Resultado de outubro sinaliza cenário benigno para a inflação e abre caminho para corte da Selic em janeiro de 2026

por Redação
24/10/2025 às 16h00 - Atualizado em 14/05/2026 às 17h17
em Economia, Destaque, Notícias
Ipca-15 Abaixo Do Esperado Reforça Previsão De Inflação Dentro Da Meta Em 2025 - Gazeta Mercantil Digital

IPCA-15 abaixo do esperado reforça chance de inflação encerrar 2025 dentro da meta

O IPCA-15 de outubro registrou alta de 0,18%, abaixo das expectativas do mercado financeiro, e trouxe um sinal positivo para o controle inflacionário no Brasil. No acumulado de 12 meses, o índice atingiu 4,94%, permanecendo dentro do intervalo da meta de inflação de 3%, com tolerância de 1,5 ponto percentual para mais ou para menos.

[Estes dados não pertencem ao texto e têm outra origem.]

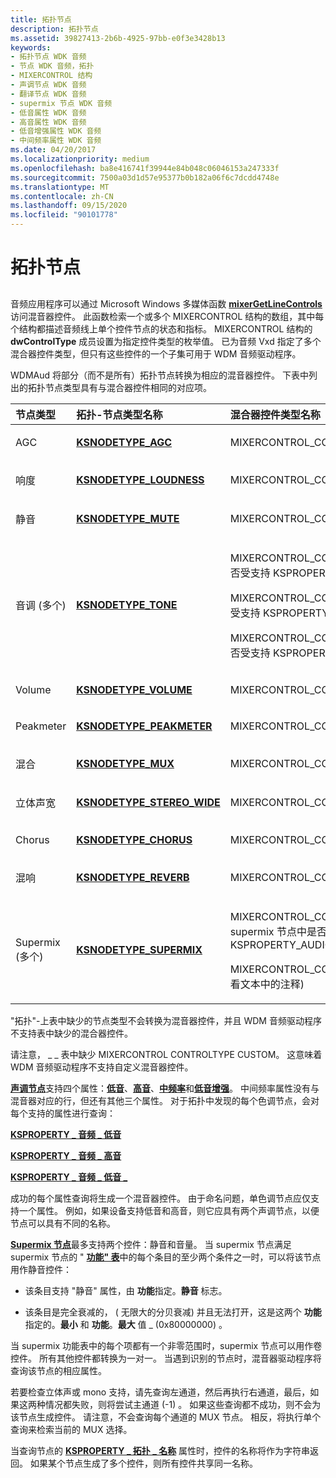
 ```yaml
---
title: 拓扑节点
description: 拓扑节点
ms.assetid: 39827413-2b6b-4925-97bb-e0f3e3428b13
keywords:
- 拓扑节点 WDK 音频
- 节点 WDK 音频，拓扑
- MIXERCONTROL 结构
- 声调节点 WDK 音频
- 翻译节点 WDK 音频
- supermix 节点 WDK 音频
- 低音属性 WDK 音频
- 高音属性 WDK 音频
- 低音增强属性 WDK 音频
- 中间频率属性 WDK 音频
ms.date: 04/20/2017
ms.localizationpriority: medium
ms.openlocfilehash: ba8e416741f39944e84b048c06046153a247333f
ms.sourcegitcommit: 7500a03d1d57e95377b0b182a06f6c7dcdd4748e
ms.translationtype: MT
ms.contentlocale: zh-CN
ms.lasthandoff: 09/15/2020
ms.locfileid: "90101778"
---
```

# <a name="topology-nodes"></a>拓扑节点


## <span id="topology_nodes"></span><span id="TOPOLOGY_NODES"></span>


音频应用程序可以通过 Microsoft Windows 多媒体函数 [**mixerGetLineControls**](/previous-versions/dd757302(v=vs.85))访问混音器控件。 此函数检索一个或多个 MIXERCONTROL 结构的数组，其中每个结构都描述音频线上单个控件节点的状态和指标。 MIXERCONTROL 结构的 **dwControlType** 成员设置为指定控件类型的枚举值。 已为音频 Vxd 指定了多个混合器控件类型，但只有这些控件的一个子集可用于 WDM 音频驱动程序。

WDMAud 将部分（而不是所有）拓扑节点转换为相应的混音器控件。 下表中列出的拓扑节点类型具有与混合器控件相同的对应项。

<table>
<colgroup>
<col width="33%" />
<col width="33%" />
<col width="33%" />
</colgroup>
<thead>
<tr class="header">
<th align="left">节点类型</th>
<th align="left">拓扑-节点类型名称</th>
<th align="left">混合器控件类型名称</th>
</tr>
</thead>
<tbody>
<tr class="odd">
<td align="left"><p>AGC</p></td>
<td align="left"><p><a href="/windows-hardware/drivers/audio/ksnodetype-agc" data-raw-source="[&lt;strong&gt;KSNODETYPE_AGC&lt;/strong&gt;](./ksnodetype-agc.md)"><strong>KSNODETYPE_AGC</strong></a></p></td>
<td align="left"><p>MIXERCONTROL_CONTROLTYPE_ONOFF</p></td>
</tr>
<tr class="even">
<td align="left"><p>响度</p></td>
<td align="left"><p><a href="/windows-hardware/drivers/audio/ksnodetype-loudness" data-raw-source="[&lt;strong&gt;KSNODETYPE_LOUDNESS&lt;/strong&gt;](./ksnodetype-loudness.md)"><strong>KSNODETYPE_LOUDNESS</strong></a></p></td>
<td align="left"><p>MIXERCONTROL_CONTROLTYPE_LOUDNESS</p></td>
</tr>
<tr class="odd">
<td align="left"><p>静音</p></td>
<td align="left"><p><a href="/windows-hardware/drivers/audio/ksnodetype-mute" data-raw-source="[&lt;strong&gt;KSNODETYPE_MUTE&lt;/strong&gt;](./ksnodetype-mute.md)"><strong>KSNODETYPE_MUTE</strong></a></p></td>
<td align="left"><p>MIXERCONTROL_CONTROLTYPE_MUTE</p></td>
</tr>
<tr class="even">
<td align="left"><p>音调 (多个) </p></td>
<td align="left"><p><a href="/windows-hardware/drivers/audio/ksnodetype-tone" data-raw-source="[&lt;strong&gt;KSNODETYPE_TONE&lt;/strong&gt;](./ksnodetype-tone.md)"><strong>KSNODETYPE_TONE</strong></a></p></td>
<td align="left"><p>MIXERCONTROL_CONTROLTYPE_ONOFF (是否受支持 KSPROPERTY_AUDIO_BASS_BOOST) </p>
<p>MIXERCONTROL_CONTROLTYPE_BASS (是否受支持 KSPROPERTY_AUDIO_BASS) </p>
<p>MIXERCONTROL_CONTROLTYPE_TREBLE (是否受支持 KSPROPERTY_AUDIO_TREBLE) </p></td>
</tr>
<tr class="odd">
<td align="left"><p>Volume</p></td>
<td align="left"><p><a href="/windows-hardware/drivers/audio/ksnodetype-volume" data-raw-source="[&lt;strong&gt;KSNODETYPE_VOLUME&lt;/strong&gt;](./ksnodetype-volume.md)"><strong>KSNODETYPE_VOLUME</strong></a></p></td>
<td align="left"><p>MIXERCONTROL_CONTROLTYPE_VOLUME</p></td>
</tr>
<tr class="even">
<td align="left"><p>Peakmeter</p></td>
<td align="left"><p><a href="/windows-hardware/drivers/audio/ksnodetype-peakmeter" data-raw-source="[&lt;strong&gt;KSNODETYPE_PEAKMETER&lt;/strong&gt;](./ksnodetype-peakmeter.md)"><strong>KSNODETYPE_PEAKMETER</strong></a></p></td>
<td align="left"><p>MIXERCONTROL_CONTROLTYPE_PEAKMETER</p></td>
</tr>
<tr class="odd">
<td align="left"><p>混合</p></td>
<td align="left"><p><a href="/windows-hardware/drivers/audio/ksnodetype-mux" data-raw-source="[&lt;strong&gt;KSNODETYPE_MUX&lt;/strong&gt;](./ksnodetype-mux.md)"><strong>KSNODETYPE_MUX</strong></a></p></td>
<td align="left"><p>MIXERCONTROL_CONTROLTYPE_MUX</p></td>
</tr>
<tr class="even">
<td align="left"><p>立体声宽</p></td>
<td align="left"><p><a href="/windows-hardware/drivers/audio/ksnodetype-stereo-wide" data-raw-source="[&lt;strong&gt;KSNODETYPE_STEREO_WIDE&lt;/strong&gt;](./ksnodetype-stereo-wide.md)"><strong>KSNODETYPE_STEREO_WIDE</strong></a></p></td>
<td align="left"><p>MIXERCONTROL_CONTROLTYPE_FADER</p></td>
</tr>
<tr class="odd">
<td align="left"><p>Chorus</p></td>
<td align="left"><p><a href="/windows-hardware/drivers/audio/ksnodetype-chorus" data-raw-source="[&lt;strong&gt;KSNODETYPE_CHORUS&lt;/strong&gt;](./ksnodetype-chorus.md)"><strong>KSNODETYPE_CHORUS</strong></a></p></td>
<td align="left"><p>MIXERCONTROL_CONTROLTYPE_FADER</p></td>
</tr>
<tr class="even">
<td align="left"><p>混响</p></td>
<td align="left"><p><a href="/windows-hardware/drivers/audio/ksnodetype-reverb" data-raw-source="[&lt;strong&gt;KSNODETYPE_REVERB&lt;/strong&gt;](./ksnodetype-reverb.md)"><strong>KSNODETYPE_REVERB</strong></a></p></td>
<td align="left"><p>MIXERCONTROL_CONTROLTYPE_FADER</p></td>
</tr>
<tr class="odd">
<td align="left"><p>Supermix (多个) </p></td>
<td align="left"><p><a href="/windows-hardware/drivers/audio/ksnodetype-supermix" data-raw-source="[&lt;strong&gt;KSNODETYPE_SUPERMIX&lt;/strong&gt;](./ksnodetype-supermix.md)"><strong>KSNODETYPE_SUPERMIX</strong></a></p></td>
<td align="left"><p>MIXERCONTROL_CONTROLTYPE_MUTE (在 supermix 节点中是否支持 KSPROPERTY_AUDIO_MUTE) </p>
<p>MIXERCONTROL_CONTROLTYPE_VOLUME (查看文本中的注释) </p></td>
</tr>
</tbody>
</table>

 

"拓扑"-上表中缺少的节点类型不会转换为混音器控件，并且 WDM 音频驱动程序不支持表中缺少的混合器控件。

请注意， \_ \_ 表中缺少 MIXERCONTROL CONTROLTYPE CUSTOM。 这意味着 WDM 音频驱动程序不支持自定义混音器控件。

[**声调节点**](./ksnodetype-tone.md)支持四个属性：[**低音**](./ksproperty-audio-bass.md)、[**高音**](./ksproperty-audio-treble.md)、[**中频率**](./ksproperty-audio-mid.md)和[**低音增强**](./ksproperty-audio-bass-boost.md)。 中间频率属性没有与混音器对应的行，但还有其他三个属性。 对于拓扑中发现的每个色调节点，会对每个支持的属性进行查询：

[**KSPROPERTY \_ 音频 \_ 低音**](./ksproperty-audio-bass.md)

[**KSPROPERTY \_ 音频 \_ 高音**](./ksproperty-audio-treble.md)

[**KSPROPERTY \_ 音频 \_ 低音 \_**](./ksproperty-audio-bass-boost.md)

成功的每个属性查询将生成一个混音器控件。 由于命名问题，单色调节点应仅支持一个属性。 例如，如果设备支持低音和高音，则它应具有两个声调节点，以便节点可以具有不同的名称。

[**Supermix 节点**](./ksnodetype-supermix.md)最多支持两个控件：静音和音量。 当 supermix 节点满足 supermix 节点的 " [**功能" 表**](/windows-hardware/drivers/ddi/ksmedia/ns-ksmedia-ksaudio_mixcap_table)中的每个条目的至少两个条件之一时，可以将该节点用作静音控件：

-   该条目支持 "静音" 属性，由 **功能**指定。**静音** 标志。

-   该条目是完全衰减的， ( 无限大的分贝衰减) 并且无法打开，这是这两个 **功能**指定的。**最小** 和 **功能**。**最大** 值 \_ (0x80000000) 。

当 supermix 功能表中的每个项都有一个非零范围时，supermix 节点可以用作卷控件。 所有其他控件都转换为一对一。 当遇到识别的节点时，混音器驱动程序将查询该节点的相应属性。

若要检查立体声或 mono 支持，请先查询左通道，然后再执行右通道，最后，如果这两种情况都失败，则将尝试主通道 (-1) 。 如果这些查询都不成功，则不会为该节点生成控件。 请注意，不会查询每个通道的 MUX 节点。 相反，将执行单个查询来检索当前的 MUX 选择。

当查询节点的 [**KSPROPERTY \_ 拓扑 \_ 名称**](../stream/ksproperty-topology-name.md) 属性时，控件的名称将作为字符串返回。 如果某个节点生成了多个控件，则所有控件共享同一名称。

O resultado reforça a perspectiva de que a inflação deve encerrar 2025 dentro da meta, segundo avaliação da economista-chefe da Mirae Asset, Marianna Costa. A composição do índice mostrou um quadro mais benigno, com redução do índice de difusão (que mede o quanto os aumentos de preços se espalham entre os produtos e serviços), caindo de 53% para 50%.

Com a inflação sob controle, cresce também a expectativa de corte da taxa Selic no início de 2026, especialmente se o cenário de estabilidade se mantiver nos próximos meses.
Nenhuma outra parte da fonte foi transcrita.